* Collected data:
-------

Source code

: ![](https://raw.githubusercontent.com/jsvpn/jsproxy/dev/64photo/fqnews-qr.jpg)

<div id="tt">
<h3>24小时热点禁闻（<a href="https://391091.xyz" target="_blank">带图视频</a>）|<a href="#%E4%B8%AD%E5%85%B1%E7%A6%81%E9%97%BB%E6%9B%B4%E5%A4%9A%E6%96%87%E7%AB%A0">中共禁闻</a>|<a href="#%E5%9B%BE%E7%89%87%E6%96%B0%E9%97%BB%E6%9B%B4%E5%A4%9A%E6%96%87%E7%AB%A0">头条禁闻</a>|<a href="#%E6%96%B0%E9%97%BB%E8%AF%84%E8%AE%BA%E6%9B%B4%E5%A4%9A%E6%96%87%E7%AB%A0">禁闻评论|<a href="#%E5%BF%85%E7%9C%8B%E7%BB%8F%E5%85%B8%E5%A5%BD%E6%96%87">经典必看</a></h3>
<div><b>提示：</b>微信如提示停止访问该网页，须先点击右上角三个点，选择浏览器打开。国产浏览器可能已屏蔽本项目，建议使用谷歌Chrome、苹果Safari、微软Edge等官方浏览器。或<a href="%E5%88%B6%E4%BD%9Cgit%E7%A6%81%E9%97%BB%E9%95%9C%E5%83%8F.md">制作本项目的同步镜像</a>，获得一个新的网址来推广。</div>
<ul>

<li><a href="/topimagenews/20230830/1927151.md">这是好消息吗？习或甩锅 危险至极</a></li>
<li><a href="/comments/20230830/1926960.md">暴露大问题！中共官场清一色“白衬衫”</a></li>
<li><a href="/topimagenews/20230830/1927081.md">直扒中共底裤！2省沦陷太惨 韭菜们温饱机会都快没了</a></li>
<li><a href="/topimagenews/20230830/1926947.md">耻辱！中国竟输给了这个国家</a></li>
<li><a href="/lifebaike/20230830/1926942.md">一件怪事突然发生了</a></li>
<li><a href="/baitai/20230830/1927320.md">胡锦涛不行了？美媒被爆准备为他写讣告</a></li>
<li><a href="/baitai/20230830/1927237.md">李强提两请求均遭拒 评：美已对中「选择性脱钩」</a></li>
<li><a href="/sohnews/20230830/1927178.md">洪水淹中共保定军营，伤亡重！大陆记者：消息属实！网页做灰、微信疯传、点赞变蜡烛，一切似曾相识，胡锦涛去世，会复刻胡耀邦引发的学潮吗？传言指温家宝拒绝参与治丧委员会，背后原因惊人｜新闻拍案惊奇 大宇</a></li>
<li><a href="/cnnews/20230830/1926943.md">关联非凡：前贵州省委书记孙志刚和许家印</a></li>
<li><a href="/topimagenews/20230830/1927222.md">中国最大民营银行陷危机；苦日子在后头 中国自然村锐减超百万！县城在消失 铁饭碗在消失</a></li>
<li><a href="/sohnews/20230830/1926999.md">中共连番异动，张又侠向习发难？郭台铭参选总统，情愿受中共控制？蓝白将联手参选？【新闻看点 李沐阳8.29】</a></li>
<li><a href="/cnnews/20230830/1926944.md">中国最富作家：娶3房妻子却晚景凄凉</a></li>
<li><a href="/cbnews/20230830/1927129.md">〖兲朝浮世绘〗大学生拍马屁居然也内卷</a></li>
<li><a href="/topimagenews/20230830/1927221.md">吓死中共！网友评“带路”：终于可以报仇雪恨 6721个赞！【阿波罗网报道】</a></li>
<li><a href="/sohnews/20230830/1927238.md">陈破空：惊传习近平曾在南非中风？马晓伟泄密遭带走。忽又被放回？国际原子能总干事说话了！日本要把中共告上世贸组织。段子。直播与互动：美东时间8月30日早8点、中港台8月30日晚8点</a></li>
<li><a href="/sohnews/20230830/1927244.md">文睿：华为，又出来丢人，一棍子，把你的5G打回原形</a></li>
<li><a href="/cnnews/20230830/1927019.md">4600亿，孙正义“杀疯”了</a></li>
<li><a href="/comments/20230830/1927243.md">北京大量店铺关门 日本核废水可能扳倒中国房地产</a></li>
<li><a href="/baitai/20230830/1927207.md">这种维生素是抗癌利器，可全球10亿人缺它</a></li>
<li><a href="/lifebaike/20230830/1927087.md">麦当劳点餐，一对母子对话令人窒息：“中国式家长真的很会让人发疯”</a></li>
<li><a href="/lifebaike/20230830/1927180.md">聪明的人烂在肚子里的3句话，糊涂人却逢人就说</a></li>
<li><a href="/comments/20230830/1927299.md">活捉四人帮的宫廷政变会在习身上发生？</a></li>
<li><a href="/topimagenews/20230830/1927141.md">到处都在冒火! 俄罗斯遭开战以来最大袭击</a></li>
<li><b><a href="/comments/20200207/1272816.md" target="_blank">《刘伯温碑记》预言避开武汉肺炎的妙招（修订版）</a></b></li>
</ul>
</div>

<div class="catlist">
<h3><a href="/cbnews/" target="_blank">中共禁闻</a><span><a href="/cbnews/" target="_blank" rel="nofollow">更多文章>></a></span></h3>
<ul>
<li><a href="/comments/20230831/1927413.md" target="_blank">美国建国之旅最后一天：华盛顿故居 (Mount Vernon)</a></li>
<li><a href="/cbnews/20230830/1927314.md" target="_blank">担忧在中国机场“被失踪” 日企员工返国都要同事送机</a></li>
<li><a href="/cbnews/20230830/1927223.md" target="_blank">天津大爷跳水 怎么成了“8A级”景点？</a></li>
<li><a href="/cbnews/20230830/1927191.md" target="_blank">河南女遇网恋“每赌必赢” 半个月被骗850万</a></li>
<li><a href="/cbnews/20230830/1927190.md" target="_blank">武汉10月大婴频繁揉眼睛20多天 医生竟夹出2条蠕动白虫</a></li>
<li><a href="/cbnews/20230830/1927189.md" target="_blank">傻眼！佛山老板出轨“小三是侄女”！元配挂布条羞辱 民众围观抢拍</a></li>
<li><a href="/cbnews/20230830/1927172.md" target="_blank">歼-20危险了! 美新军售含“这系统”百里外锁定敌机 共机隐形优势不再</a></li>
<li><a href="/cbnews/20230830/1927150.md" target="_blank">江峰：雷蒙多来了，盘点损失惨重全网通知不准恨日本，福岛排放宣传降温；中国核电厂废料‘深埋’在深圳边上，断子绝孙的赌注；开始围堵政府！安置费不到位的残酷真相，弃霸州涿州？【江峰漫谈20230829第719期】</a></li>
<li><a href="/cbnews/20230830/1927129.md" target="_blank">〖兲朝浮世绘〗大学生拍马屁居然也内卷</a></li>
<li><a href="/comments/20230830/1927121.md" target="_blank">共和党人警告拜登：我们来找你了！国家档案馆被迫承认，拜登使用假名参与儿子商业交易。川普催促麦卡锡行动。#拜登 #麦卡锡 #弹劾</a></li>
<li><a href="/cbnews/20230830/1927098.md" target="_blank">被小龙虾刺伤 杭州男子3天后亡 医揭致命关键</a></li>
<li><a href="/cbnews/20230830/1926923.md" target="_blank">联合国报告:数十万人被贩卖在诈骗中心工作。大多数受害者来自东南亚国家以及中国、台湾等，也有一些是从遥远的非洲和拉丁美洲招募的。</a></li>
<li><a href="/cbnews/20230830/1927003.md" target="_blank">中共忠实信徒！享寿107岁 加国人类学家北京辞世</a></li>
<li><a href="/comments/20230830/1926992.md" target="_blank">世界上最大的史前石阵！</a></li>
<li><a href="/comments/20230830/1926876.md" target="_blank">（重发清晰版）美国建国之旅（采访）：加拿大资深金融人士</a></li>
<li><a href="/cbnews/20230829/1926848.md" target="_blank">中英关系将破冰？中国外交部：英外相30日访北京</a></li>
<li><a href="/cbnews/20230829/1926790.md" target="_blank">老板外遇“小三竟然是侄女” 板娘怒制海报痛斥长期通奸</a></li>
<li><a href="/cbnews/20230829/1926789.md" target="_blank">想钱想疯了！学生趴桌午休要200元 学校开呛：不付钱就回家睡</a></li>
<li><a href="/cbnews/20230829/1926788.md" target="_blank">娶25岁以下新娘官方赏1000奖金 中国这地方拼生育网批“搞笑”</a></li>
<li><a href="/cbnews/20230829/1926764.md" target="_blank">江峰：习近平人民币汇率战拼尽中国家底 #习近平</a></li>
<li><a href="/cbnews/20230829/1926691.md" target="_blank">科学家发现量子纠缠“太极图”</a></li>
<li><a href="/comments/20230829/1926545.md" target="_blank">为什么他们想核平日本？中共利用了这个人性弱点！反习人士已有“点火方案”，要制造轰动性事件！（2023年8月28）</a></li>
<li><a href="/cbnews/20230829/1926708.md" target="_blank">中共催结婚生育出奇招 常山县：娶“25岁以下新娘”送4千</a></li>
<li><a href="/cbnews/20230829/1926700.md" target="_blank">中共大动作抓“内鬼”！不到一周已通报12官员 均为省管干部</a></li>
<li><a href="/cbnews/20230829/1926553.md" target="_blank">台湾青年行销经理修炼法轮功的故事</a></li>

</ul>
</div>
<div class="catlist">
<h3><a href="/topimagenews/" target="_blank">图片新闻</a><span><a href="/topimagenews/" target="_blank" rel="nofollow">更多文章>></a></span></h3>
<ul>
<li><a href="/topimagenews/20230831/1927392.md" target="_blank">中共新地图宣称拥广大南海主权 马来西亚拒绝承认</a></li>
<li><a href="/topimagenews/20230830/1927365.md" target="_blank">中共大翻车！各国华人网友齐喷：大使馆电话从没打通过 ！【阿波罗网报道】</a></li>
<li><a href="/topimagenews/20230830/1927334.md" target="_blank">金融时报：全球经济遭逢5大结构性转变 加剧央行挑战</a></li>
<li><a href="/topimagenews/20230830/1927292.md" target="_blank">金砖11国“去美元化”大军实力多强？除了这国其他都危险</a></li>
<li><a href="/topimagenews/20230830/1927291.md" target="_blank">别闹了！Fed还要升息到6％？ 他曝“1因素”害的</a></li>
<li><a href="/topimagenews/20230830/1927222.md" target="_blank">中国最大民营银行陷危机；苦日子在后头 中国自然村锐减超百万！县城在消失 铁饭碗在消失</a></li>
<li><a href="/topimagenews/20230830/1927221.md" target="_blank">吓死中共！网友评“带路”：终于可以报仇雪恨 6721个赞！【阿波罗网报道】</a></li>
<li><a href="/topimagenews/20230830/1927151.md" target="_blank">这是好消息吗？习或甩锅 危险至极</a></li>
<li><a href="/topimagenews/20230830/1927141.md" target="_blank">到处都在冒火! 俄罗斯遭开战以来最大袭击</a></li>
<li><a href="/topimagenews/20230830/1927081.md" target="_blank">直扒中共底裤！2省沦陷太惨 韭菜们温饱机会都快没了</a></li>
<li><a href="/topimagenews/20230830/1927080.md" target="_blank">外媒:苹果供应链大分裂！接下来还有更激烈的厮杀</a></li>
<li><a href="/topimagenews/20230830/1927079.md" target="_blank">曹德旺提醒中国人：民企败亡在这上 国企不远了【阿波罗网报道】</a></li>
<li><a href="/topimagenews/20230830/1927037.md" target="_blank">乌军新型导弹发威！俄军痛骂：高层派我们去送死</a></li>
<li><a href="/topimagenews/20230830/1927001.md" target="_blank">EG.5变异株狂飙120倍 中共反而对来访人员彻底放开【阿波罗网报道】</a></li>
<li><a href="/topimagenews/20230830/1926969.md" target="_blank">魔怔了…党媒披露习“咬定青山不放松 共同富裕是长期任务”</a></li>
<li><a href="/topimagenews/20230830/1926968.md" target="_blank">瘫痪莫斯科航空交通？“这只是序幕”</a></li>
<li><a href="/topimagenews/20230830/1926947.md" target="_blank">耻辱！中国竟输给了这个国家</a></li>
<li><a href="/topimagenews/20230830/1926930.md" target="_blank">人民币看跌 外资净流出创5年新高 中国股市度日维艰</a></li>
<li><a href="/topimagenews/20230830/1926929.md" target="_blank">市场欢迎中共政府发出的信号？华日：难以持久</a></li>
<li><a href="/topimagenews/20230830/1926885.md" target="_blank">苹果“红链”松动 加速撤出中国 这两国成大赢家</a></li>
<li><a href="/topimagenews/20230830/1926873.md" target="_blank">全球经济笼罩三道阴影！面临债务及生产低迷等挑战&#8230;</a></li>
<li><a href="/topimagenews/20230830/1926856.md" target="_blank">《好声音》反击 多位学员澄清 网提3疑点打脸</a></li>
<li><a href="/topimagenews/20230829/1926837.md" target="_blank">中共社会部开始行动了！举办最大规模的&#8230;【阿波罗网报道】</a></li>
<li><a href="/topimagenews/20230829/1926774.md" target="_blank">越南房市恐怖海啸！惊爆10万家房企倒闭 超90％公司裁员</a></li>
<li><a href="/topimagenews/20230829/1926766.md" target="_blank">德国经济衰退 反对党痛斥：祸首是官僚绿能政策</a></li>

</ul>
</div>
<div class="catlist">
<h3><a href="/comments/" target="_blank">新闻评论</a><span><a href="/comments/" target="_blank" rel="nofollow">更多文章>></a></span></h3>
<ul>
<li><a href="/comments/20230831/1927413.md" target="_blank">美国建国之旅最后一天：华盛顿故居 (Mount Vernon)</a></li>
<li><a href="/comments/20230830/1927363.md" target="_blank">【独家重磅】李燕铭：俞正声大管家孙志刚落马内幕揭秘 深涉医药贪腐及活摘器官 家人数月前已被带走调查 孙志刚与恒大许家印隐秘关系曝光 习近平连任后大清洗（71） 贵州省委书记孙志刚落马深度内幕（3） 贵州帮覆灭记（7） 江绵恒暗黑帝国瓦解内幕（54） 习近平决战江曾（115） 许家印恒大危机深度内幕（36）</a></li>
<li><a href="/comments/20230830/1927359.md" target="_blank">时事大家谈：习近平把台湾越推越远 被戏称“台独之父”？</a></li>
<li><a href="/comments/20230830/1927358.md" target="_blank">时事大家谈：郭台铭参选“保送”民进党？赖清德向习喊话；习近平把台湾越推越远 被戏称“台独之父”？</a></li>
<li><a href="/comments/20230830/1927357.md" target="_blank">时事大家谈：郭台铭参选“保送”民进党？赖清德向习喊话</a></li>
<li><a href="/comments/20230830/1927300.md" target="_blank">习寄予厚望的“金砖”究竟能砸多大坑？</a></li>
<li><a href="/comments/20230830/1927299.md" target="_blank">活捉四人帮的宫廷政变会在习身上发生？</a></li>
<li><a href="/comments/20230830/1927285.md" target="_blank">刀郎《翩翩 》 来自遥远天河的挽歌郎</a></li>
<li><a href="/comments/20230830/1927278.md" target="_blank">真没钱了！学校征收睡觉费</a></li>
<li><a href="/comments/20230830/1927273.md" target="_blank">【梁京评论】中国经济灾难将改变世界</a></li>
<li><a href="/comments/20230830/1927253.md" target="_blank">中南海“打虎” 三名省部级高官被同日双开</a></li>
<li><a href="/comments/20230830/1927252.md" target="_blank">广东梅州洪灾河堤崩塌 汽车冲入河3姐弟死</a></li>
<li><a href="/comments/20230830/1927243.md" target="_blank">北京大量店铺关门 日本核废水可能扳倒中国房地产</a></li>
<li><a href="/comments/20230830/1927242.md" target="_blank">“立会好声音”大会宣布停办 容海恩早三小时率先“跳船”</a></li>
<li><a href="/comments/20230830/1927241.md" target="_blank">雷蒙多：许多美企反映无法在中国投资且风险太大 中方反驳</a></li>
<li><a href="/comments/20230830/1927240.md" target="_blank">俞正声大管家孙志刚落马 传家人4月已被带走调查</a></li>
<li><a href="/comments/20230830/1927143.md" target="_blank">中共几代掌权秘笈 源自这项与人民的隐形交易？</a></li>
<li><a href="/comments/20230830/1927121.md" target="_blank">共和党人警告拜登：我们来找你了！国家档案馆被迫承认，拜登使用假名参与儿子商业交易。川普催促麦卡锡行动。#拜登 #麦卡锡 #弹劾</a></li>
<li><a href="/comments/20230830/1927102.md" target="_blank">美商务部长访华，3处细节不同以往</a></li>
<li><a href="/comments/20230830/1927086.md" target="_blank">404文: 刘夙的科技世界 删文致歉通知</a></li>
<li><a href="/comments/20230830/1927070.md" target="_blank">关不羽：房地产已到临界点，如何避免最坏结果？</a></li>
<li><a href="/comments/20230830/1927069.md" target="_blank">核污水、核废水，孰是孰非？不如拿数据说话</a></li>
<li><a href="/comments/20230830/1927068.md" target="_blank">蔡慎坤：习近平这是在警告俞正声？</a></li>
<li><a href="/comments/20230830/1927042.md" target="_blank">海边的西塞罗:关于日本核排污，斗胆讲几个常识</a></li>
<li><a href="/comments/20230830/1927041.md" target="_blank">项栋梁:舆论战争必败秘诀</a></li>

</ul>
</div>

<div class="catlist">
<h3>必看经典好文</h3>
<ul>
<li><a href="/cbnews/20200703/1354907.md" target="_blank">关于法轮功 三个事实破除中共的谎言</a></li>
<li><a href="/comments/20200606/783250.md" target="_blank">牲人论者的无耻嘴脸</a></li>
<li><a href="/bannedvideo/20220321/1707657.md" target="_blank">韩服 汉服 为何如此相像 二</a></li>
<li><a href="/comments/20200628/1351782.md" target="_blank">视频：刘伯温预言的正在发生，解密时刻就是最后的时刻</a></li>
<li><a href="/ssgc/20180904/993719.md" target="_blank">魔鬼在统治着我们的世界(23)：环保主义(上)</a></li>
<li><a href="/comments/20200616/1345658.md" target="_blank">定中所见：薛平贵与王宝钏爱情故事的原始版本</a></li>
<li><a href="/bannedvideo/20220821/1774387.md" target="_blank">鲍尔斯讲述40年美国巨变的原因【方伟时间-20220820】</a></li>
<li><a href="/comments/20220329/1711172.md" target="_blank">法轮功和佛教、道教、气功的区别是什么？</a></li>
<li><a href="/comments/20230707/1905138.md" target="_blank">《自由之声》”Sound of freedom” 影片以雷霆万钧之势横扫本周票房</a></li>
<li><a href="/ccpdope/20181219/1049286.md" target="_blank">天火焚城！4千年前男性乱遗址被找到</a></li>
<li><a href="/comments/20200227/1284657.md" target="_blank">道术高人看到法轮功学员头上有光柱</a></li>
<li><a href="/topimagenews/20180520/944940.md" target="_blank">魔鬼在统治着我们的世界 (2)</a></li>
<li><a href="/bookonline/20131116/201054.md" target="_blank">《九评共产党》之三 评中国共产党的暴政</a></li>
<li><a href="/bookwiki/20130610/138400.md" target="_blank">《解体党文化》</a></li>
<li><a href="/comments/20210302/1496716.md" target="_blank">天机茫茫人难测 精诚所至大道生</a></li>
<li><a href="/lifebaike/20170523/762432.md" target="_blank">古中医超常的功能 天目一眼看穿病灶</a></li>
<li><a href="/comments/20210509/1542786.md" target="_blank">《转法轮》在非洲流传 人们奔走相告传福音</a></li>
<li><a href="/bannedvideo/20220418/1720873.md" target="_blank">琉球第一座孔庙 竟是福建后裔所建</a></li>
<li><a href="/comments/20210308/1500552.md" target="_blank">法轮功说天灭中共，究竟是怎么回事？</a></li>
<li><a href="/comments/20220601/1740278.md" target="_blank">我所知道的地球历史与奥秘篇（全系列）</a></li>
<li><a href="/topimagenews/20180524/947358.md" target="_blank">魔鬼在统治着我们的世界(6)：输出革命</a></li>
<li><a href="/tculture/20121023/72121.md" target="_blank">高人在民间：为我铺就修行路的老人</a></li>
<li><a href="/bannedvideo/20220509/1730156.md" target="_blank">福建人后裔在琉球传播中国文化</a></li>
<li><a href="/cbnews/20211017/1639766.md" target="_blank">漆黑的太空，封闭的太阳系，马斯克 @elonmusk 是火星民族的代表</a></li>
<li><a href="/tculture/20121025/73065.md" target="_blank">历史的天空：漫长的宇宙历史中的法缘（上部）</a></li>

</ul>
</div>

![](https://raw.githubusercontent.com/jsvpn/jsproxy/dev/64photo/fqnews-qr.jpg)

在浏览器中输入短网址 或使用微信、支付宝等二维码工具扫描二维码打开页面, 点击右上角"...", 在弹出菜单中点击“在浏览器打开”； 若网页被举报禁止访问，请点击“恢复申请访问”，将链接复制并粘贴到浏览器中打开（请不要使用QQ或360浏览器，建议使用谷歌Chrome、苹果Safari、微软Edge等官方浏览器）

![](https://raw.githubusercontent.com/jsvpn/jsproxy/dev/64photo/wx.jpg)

-------

* AIM OF THE TASK: Pick out and copy the lines of the entries that hold the string "tculture".

* ANSWER FOR THE TASK:
<li><a href="/tculture/20121023/72121.md" target="_blank">高人在民间：为我铺就修行路的老人</a></li>
<li><a href="/tculture/20121025/73065.md" target="_blank">历史的天空：漫长的宇宙历史中的法缘（上部）</a></li>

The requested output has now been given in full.